We are an organization dedicated to raising awareness about the history, culture and true lives of Romani people worldwide. We confront racism and oppression wherever we encounter it. We try to make connections with all the "isms" that make up western culture.
Wednesday, February 25, 2009
GYPSIES IN ENGLAND/BRIDIE JONES
Giving and taking away
Phil Chamberlain The Guardian, Wednesday 25 February 2009
Travellers' rights champion recognised for forthright campaigning faces a battle of her own over eviction from her home
Bridgette Jones will be at Buckingham Palace next month to collect an MBE for service to her community.
A week later she will be at the high court hoping that her home outside Canterbury will not be taken from her.
"They give you a medal with one hand and they try and take your home away with the other," she says.

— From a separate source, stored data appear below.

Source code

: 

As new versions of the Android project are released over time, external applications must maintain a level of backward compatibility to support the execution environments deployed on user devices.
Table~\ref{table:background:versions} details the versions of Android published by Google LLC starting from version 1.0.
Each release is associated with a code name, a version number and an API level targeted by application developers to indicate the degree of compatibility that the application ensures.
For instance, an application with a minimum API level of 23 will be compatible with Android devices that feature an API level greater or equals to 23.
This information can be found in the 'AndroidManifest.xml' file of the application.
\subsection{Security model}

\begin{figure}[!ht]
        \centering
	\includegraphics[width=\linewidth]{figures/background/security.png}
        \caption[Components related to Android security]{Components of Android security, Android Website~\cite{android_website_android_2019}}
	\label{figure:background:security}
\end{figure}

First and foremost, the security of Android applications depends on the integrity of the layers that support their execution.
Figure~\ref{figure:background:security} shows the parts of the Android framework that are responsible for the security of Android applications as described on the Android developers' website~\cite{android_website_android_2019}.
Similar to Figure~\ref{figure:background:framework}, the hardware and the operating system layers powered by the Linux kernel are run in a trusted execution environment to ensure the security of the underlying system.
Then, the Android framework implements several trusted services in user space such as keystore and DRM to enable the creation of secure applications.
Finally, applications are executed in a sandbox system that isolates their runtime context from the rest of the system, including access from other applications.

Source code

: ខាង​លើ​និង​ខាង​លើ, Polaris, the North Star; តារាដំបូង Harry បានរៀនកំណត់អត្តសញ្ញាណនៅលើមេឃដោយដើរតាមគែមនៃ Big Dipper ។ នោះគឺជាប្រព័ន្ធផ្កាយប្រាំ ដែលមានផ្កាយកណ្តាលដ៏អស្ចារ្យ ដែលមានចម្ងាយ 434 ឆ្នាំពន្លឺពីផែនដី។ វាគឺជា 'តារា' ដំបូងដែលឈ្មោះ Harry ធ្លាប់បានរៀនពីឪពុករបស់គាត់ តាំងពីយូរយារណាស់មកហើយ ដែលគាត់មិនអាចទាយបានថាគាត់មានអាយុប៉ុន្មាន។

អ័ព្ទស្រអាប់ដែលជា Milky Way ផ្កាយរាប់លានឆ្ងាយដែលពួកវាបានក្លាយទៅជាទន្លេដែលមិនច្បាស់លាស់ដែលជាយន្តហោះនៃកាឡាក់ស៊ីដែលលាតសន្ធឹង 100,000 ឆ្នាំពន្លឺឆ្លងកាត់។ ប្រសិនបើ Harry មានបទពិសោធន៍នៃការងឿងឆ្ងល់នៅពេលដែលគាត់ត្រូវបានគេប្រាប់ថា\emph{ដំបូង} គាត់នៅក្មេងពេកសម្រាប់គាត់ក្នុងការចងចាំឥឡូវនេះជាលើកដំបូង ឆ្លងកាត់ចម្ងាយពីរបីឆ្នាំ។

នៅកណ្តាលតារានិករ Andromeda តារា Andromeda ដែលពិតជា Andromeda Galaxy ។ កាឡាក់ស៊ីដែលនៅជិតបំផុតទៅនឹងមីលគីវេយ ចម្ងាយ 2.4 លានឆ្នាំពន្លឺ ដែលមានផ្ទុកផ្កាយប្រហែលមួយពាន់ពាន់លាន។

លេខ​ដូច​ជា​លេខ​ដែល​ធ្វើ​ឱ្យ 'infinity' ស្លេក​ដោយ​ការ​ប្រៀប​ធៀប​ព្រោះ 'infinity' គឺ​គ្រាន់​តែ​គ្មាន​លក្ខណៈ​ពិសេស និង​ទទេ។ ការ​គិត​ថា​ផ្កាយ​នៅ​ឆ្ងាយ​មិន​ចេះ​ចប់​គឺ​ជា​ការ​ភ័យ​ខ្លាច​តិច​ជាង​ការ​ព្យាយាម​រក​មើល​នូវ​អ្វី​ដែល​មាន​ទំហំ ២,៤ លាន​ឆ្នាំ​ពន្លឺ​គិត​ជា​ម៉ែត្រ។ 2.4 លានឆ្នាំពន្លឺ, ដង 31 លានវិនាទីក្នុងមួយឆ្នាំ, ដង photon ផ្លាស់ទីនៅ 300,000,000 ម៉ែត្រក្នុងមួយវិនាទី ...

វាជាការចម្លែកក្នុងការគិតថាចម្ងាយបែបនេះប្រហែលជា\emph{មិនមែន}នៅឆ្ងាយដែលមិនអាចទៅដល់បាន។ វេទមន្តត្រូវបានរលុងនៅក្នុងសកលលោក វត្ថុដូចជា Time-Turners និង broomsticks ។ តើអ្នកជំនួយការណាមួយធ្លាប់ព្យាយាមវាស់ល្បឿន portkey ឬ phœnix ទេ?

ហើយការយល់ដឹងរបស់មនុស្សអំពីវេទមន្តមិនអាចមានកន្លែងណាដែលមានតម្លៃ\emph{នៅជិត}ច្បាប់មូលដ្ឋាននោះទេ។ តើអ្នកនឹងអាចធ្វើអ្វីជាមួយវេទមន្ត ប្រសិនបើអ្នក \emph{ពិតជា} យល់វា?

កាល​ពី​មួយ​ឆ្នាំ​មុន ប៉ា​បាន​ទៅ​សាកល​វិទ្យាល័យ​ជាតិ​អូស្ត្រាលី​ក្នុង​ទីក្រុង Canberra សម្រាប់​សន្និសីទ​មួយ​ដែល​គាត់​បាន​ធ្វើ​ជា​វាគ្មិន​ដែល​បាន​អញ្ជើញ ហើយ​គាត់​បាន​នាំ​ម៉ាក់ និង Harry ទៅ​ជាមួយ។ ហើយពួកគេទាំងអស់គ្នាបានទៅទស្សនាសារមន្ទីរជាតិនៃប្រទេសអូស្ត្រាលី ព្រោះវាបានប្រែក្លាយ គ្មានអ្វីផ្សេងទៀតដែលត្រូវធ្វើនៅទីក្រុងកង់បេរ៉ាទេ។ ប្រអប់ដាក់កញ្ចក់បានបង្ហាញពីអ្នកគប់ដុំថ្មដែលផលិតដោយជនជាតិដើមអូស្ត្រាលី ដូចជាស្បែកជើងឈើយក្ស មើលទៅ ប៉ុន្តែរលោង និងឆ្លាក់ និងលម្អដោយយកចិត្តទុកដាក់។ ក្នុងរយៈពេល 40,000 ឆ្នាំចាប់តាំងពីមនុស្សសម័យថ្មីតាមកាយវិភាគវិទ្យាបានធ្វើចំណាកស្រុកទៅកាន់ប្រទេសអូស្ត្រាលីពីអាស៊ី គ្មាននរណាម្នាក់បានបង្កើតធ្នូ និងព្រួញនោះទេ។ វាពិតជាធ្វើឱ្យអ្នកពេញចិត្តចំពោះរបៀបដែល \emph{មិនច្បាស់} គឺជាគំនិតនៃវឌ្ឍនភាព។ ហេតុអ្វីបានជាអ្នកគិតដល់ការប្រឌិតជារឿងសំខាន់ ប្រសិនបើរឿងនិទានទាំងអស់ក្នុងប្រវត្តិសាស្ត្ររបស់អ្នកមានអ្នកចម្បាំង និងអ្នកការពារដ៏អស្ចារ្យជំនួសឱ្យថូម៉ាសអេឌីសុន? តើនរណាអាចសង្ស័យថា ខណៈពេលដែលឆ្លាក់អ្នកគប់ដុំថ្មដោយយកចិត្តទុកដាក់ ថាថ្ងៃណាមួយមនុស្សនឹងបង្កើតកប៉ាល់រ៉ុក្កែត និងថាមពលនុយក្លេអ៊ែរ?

Jones, known to everyone as Bridie, has championed Traveller rights for the last 15 years. During that time she says that overt racism against Gypsies and Travellers may have diminished in the UK but discrimination still exists - nowhere more so than in planning regulations. Since 2001 she has been fighting to stay on the plot of land that she, her son, daughter and seven grandchildren call home.
"It has been seven long and depressing years," she says. "We have been given planning permission by the county council and by two inspectors but some villagers have set up a group to stop us and they keep appealing. It is very aggravating. You have children born and bred on that land."
Through her work with the Canterbury Gypsy Traveller Support Group, Jones gets a lot of calls from Travellers about similar planning problems.
"In some cases it is just ethnic cleansing," she claims. "In Basildon the council is spending £3m on bailiffs to evict Travellers from a site. There are 300 children on that site and some are sick and some are dying. We're supposed to be in a credit crunch and yet they spend all this money to put people off their own land."
Jones began volunteering back in 1992, working with young people in Kent. She found then that ethnic minority children didn't access traditional youth services so she tried to open up the services to the whole community.
"I've always tried to break down barriers and build bridges," she says. "When I get a phone call now I try to make sure they get the right services and go to the right people. It's about bringing people around a table and discussing problems."
When Jones got the letter in the post back in October with the royal motif on it, asking if she would accept an MBE she thought it was a joke. A follow-up letter inviting her to the palace in March was met by "complete out-and-out shock".
Jones has been to Downing Street to petition for Traveller rights on several occasions, but she just plans on enjoying this trip. She is saving her energy for the high court battle.
"People get very angry when they see what is happening in Italy with [Roma]Gypsies," she says , "but I don't think people know that it [discrimination] is on their own doorstep."